To educated professionals in the business, these trade magazines offer the illusion of integrity and honesty and nothing more. Mr. Atkinson’s blatant censorship policy with respect to an unknown who has no industry affiliations - a person like Archimago - is a shining example of just how corrupt the "audiophile trade press" really is. Sadly, this pay to play game has helped decimate what was at one time a much larger market segment. The focus shift to ever more costly "audio jewelry" in recent years has accelerated the demise - to the extent that there really no longer is a presence at the CES. This year was a disaster. And the trade press have no one else to blame. With their greed, they brought it on themselves.
I’ve been posting, ie paying attention in a myriad of ways..... since before the internet existed [’93-’94, approx], with about 30k pages of self written data out there. I’ve been watching this since before it began.
Portable digital audio, cell phones and ipods, is what killed the audio market. Changing demographics. $500-1000 cell phones... where the money would have went toward a modest audio system in a prior era of electronics and communication. Cellphones, portable audio, computers, and the internet, four things that were not there in the heyday of audio. People will 'get off' in whatever way they can, so it is no surprise that audio (full size gear) was so successful for that period of about 30-40 years, and no surprise that it declined as the 4 mentioned horsemen of the 'home audio/stereo' apocalypse came on line, over time.
Anything else (that has happened) is almost purely minor and incidental to the situation. Almost zero of it can be laid at the feet of an audio magazine, no matter how it is run. MQA is an attempt at explicit and overt control of a shrinking market.
The market went in the direction it could as it is about profit, not saving music for ..someone..(sacrificing themselves on an altar, for who, specifically?), it’s about keeping the doors open and the given audio enterprises. They simply went to where the customers were, in a shrinking and changing demographic. No hidden agenda there, just common sense as applied to business structuring in a largely insurmountable scenario.

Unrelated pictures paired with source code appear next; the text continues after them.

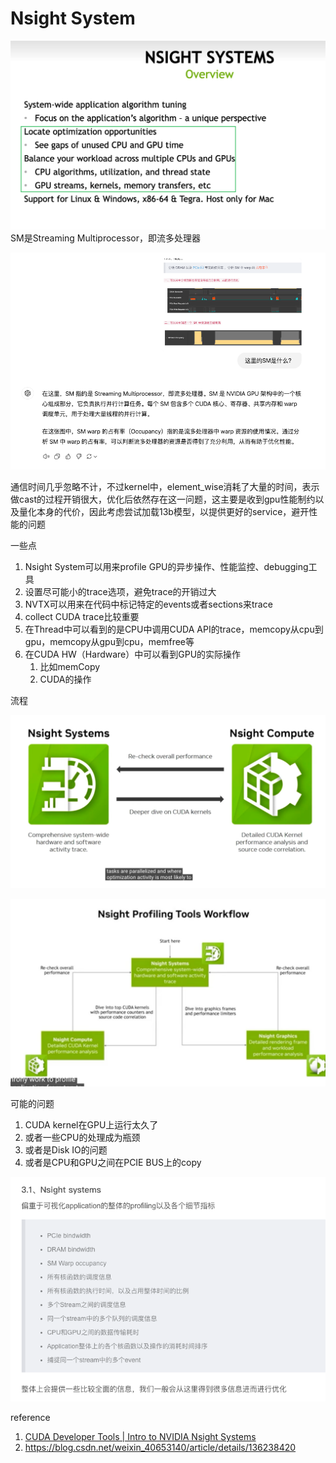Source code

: 

# Nsight System

![image-20241109162901995](./20241109-nsight.assets/image-20241109162901995.png)SM是Streaming Multiprocessor，即流多处理器

![image-20241111234331145](./20241109-nsight.assets/image-20241111234331145.png)







通信时间几乎忽略不计，不过kernel中，element_wise消耗了大量的时间，表示做cast的过程开销很大，优化后依然存在这一问题，这主要是收到gpu性能制约以及量化本身的代价，因此考虑尝试加载13b模型，以提供更好的service，避开性能的问题



一些点

1. Nsight System可以用来profile GPU的异步操作、性能监控、debugging工具
2. 设置尽可能小的trace选项，避免trace的开销过大
3. NVTX可以用来在代码中标记特定的events或者sections来trace
4. collect CUDA trace比较重要
5. 在Thread中可以看到的是CPU中调用CUDA API的trace，memcopy从cpu到gpu，memcopy从gpu到cpu，memfree等
6. 在CUDA HW（Hardware）中可以看到GPU的实际操作
   1. 比如memCopy
   2. CUDA的操作

流程

![image-20241112002259950](./20241109-nsight.assets/image-20241112002259950.png)



![image-20241112002158964](./20241109-nsight.assets/image-20241112002158964.png)

可能的问题

1. CUDA kernel在GPU上运行太久了
2. 或者一些CPU的处理成为瓶颈
3. 或者是Disk IO的问题
4. 或者是CPU和GPU之间在PCIE BUS上的copy

![image-20241112004605103](./20241109-nsight.assets/image-20241112004605103.png)











reference

1. [CUDA Developer Tools | Intro to NVIDIA Nsight Systems](https://www.youtube.com/watch?v=dUDGO66IadU)
2. https://blog.csdn.net/weixin_40653140/article/details/136238420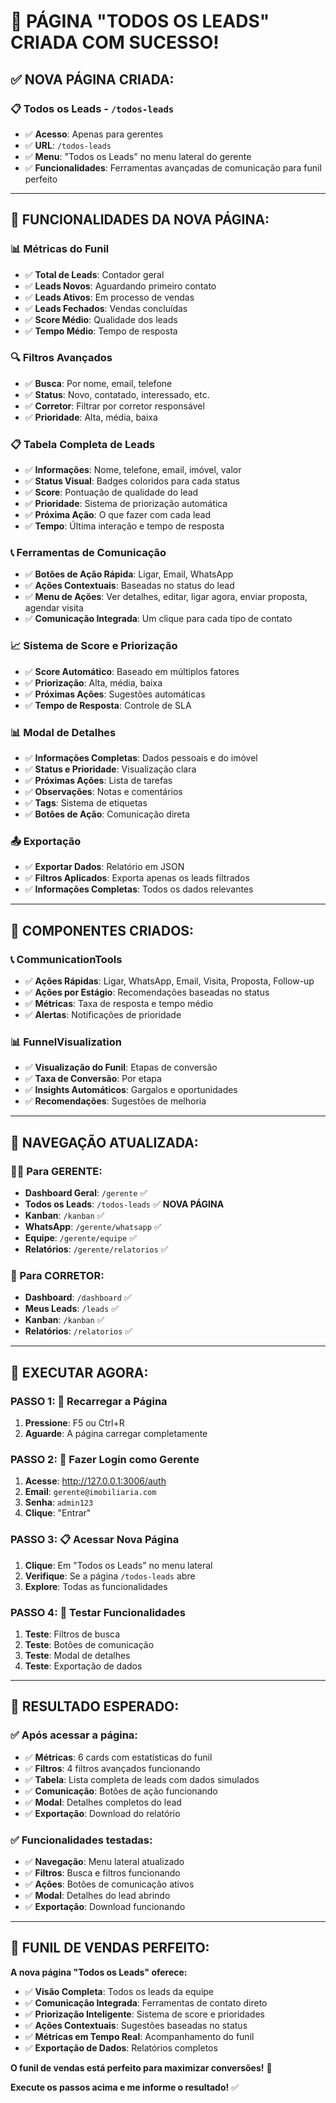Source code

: # 🎉 PÁGINA "TODOS OS LEADS" CRIADA COM SUCESSO!

## ✅ **NOVA PÁGINA CRIADA:**

### **📋 Todos os Leads - `/todos-leads`**
- ✅ **Acesso**: Apenas para gerentes
- ✅ **URL**: `/todos-leads`
- ✅ **Menu**: "Todos os Leads" no menu lateral do gerente
- ✅ **Funcionalidades**: Ferramentas avançadas de comunicação para funil perfeito

---

## 🚀 **FUNCIONALIDADES DA NOVA PÁGINA:**

### **📊 Métricas do Funil**
- ✅ **Total de Leads**: Contador geral
- ✅ **Leads Novos**: Aguardando primeiro contato
- ✅ **Leads Ativos**: Em processo de vendas
- ✅ **Leads Fechados**: Vendas concluídas
- ✅ **Score Médio**: Qualidade dos leads
- ✅ **Tempo Médio**: Tempo de resposta

### **🔍 Filtros Avançados**
- ✅ **Busca**: Por nome, email, telefone
- ✅ **Status**: Novo, contatado, interessado, etc.
- ✅ **Corretor**: Filtrar por corretor responsável
- ✅ **Prioridade**: Alta, média, baixa

### **📋 Tabela Completa de Leads**
- ✅ **Informações**: Nome, telefone, email, imóvel, valor
- ✅ **Status Visual**: Badges coloridos para cada status
- ✅ **Score**: Pontuação de qualidade do lead
- ✅ **Prioridade**: Sistema de priorização automática
- ✅ **Próxima Ação**: O que fazer com cada lead
- ✅ **Tempo**: Última interação e tempo de resposta

### **📞 Ferramentas de Comunicação**
- ✅ **Botões de Ação Rápida**: Ligar, Email, WhatsApp
- ✅ **Ações Contextuais**: Baseadas no status do lead
- ✅ **Menu de Ações**: Ver detalhes, editar, ligar agora, enviar proposta, agendar visita
- ✅ **Comunicação Integrada**: Um clique para cada tipo de contato

### **📈 Sistema de Score e Priorização**
- ✅ **Score Automático**: Baseado em múltiplos fatores
- ✅ **Priorização**: Alta, média, baixa
- ✅ **Próximas Ações**: Sugestões automáticas
- ✅ **Tempo de Resposta**: Controle de SLA

### **📊 Modal de Detalhes**
- ✅ **Informações Completas**: Dados pessoais e do imóvel
- ✅ **Status e Prioridade**: Visualização clara
- ✅ **Próximas Ações**: Lista de tarefas
- ✅ **Observações**: Notas e comentários
- ✅ **Tags**: Sistema de etiquetas
- ✅ **Botões de Ação**: Comunicação direta

### **📤 Exportação**
- ✅ **Exportar Dados**: Relatório em JSON
- ✅ **Filtros Aplicados**: Exporta apenas os leads filtrados
- ✅ **Informações Completas**: Todos os dados relevantes

---

## 🎯 **COMPONENTES CRIADOS:**

### **📞 CommunicationTools**
- ✅ **Ações Rápidas**: Ligar, WhatsApp, Email, Visita, Proposta, Follow-up
- ✅ **Ações por Estágio**: Recomendações baseadas no status
- ✅ **Métricas**: Taxa de resposta e tempo médio
- ✅ **Alertas**: Notificações de prioridade

### **📊 FunnelVisualization**
- ✅ **Visualização do Funil**: Etapas de conversão
- ✅ **Taxa de Conversão**: Por etapa
- ✅ **Insights Automáticos**: Gargalos e oportunidades
- ✅ **Recomendações**: Sugestões de melhoria

---

## 🧭 **NAVEGAÇÃO ATUALIZADA:**

### **👨‍💼 Para GERENTE:**
- **Dashboard Geral**: `/gerente` ✅
- **Todos os Leads**: `/todos-leads` ✅ **NOVA PÁGINA**
- **Kanban**: `/kanban` ✅
- **WhatsApp**: `/gerente/whatsapp` ✅
- **Equipe**: `/gerente/equipe` ✅
- **Relatórios**: `/gerente/relatorios` ✅

### **👤 Para CORRETOR:**
- **Dashboard**: `/dashboard` ✅
- **Meus Leads**: `/leads` ✅
- **Kanban**: `/kanban` ✅
- **Relatórios**: `/relatorios` ✅

---

## 🚀 **EXECUTAR AGORA:**

### **PASSO 1: 🔄 Recarregar a Página**
1. **Pressione**: F5 ou Ctrl+R
2. **Aguarde**: A página carregar completamente

### **PASSO 2: 🔐 Fazer Login como Gerente**
1. **Acesse**: http://127.0.0.1:3006/auth
2. **Email**: `gerente@imobiliaria.com`
3. **Senha**: `admin123`
4. **Clique**: "Entrar"

### **PASSO 3: 📋 Acessar Nova Página**
1. **Clique**: Em "Todos os Leads" no menu lateral
2. **Verifique**: Se a página `/todos-leads` abre
3. **Explore**: Todas as funcionalidades

### **PASSO 4: 🧪 Testar Funcionalidades**
1. **Teste**: Filtros de busca
2. **Teste**: Botões de comunicação
3. **Teste**: Modal de detalhes
4. **Teste**: Exportação de dados

---

## 🎯 **RESULTADO ESPERADO:**

### **✅ Após acessar a página:**
- ✅ **Métricas**: 6 cards com estatísticas do funil
- ✅ **Filtros**: 4 filtros avançados funcionando
- ✅ **Tabela**: Lista completa de leads com dados simulados
- ✅ **Comunicação**: Botões de ação funcionando
- ✅ **Modal**: Detalhes completos do lead
- ✅ **Exportação**: Download do relatório

### **✅ Funcionalidades testadas:**
- ✅ **Navegação**: Menu lateral atualizado
- ✅ **Filtros**: Busca e filtros funcionando
- ✅ **Ações**: Botões de comunicação ativos
- ✅ **Modal**: Detalhes do lead abrindo
- ✅ **Exportação**: Download funcionando

---

## 🎉 **FUNIL DE VENDAS PERFEITO:**

**A nova página "Todos os Leads" oferece:**
- ✅ **Visão Completa**: Todos os leads da equipe
- ✅ **Comunicação Integrada**: Ferramentas de contato direto
- ✅ **Priorização Inteligente**: Sistema de score e prioridades
- ✅ **Ações Contextuais**: Sugestões baseadas no status
- ✅ **Métricas em Tempo Real**: Acompanhamento do funil
- ✅ **Exportação de Dados**: Relatórios completos

**O funil de vendas está perfeito para maximizar conversões!** 🚀

**Execute os passos acima e me informe o resultado!** ✅





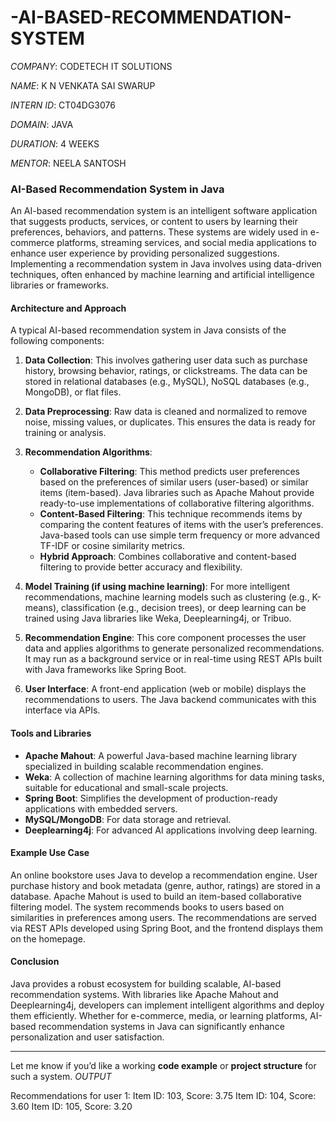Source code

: # -AI-BASED-RECOMMENDATION-SYSTEM
*COMPANY*: CODETECH IT SOLUTIONS


*NAME*: K N VENKATA SAI SWARUP

*INTERN ID*: CT04DG3076

*DOMAIN*: JAVA

*DURATION*: 4 WEEKS

*MENTOR*: NEELA SANTOSH 


### AI-Based Recommendation System in Java

An AI-based recommendation system is an intelligent software application that suggests products, services, or content to users by learning their preferences, behaviors, and patterns. These systems are widely used in e-commerce platforms, streaming services, and social media applications to enhance user experience by providing personalized suggestions. Implementing a recommendation system in Java involves using data-driven techniques, often enhanced by machine learning and artificial intelligence libraries or frameworks.

#### Architecture and Approach

A typical AI-based recommendation system in Java consists of the following components:

1. **Data Collection**: This involves gathering user data such as purchase history, browsing behavior, ratings, or clickstreams. The data can be stored in relational databases (e.g., MySQL), NoSQL databases (e.g., MongoDB), or flat files.

2. **Data Preprocessing**: Raw data is cleaned and normalized to remove noise, missing values, or duplicates. This ensures the data is ready for training or analysis.

3. **Recommendation Algorithms**:

   * **Collaborative Filtering**: This method predicts user preferences based on the preferences of similar users (user-based) or similar items (item-based). Java libraries such as Apache Mahout provide ready-to-use implementations of collaborative filtering algorithms.
   * **Content-Based Filtering**: This technique recommends items by comparing the content features of items with the user’s preferences. Java-based tools can use simple term frequency or more advanced TF-IDF or cosine similarity metrics.
   * **Hybrid Approach**: Combines collaborative and content-based filtering to provide better accuracy and flexibility.

4. **Model Training (if using machine learning)**: For more intelligent recommendations, machine learning models such as clustering (e.g., K-means), classification (e.g., decision trees), or deep learning can be trained using Java libraries like Weka, Deeplearning4j, or Tribuo.

5. **Recommendation Engine**: This core component processes the user data and applies algorithms to generate personalized recommendations. It may run as a background service or in real-time using REST APIs built with Java frameworks like Spring Boot.

6. **User Interface**: A front-end application (web or mobile) displays the recommendations to users. The Java backend communicates with this interface via APIs.

#### Tools and Libraries

* **Apache Mahout**: A powerful Java-based machine learning library specialized in building scalable recommendation engines.
* **Weka**: A collection of machine learning algorithms for data mining tasks, suitable for educational and small-scale projects.
* **Spring Boot**: Simplifies the development of production-ready applications with embedded servers.
* **MySQL/MongoDB**: For data storage and retrieval.
* **Deeplearning4j**: For advanced AI applications involving deep learning.

#### Example Use Case

An online bookstore uses Java to develop a recommendation engine. User purchase history and book metadata (genre, author, ratings) are stored in a database. Apache Mahout is used to build an item-based collaborative filtering model. The system recommends books to users based on similarities in preferences among users. The recommendations are served via REST APIs developed using Spring Boot, and the frontend displays them on the homepage.

#### Conclusion

Java provides a robust ecosystem for building scalable, AI-based recommendation systems. With libraries like Apache Mahout and Deeplearning4j, developers can implement intelligent algorithms and deploy them efficiently. Whether for e-commerce, media, or learning platforms, AI-based recommendation systems in Java can significantly enhance personalization and user satisfaction.

---

Let me know if you’d like a working **code example** or **project structure** for such a system.
*OUTPUT*

Recommendations for user 1:
Item ID: 103, Score: 3.75
Item ID: 104, Score: 3.60
Item ID: 105, Score: 3.20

MQA is the same, it’s just good business sense for members of the RIAA and so on. Limited views they may all be, in my thinking, but they are what they are. And they (as business ideals and as open acts) are not automatically sacrificial to the ideals I may personally hold, they simply are. I happen to think MQA is a very bad idea and that much music will be lost to it, for a decade or more, if it goes mainstream.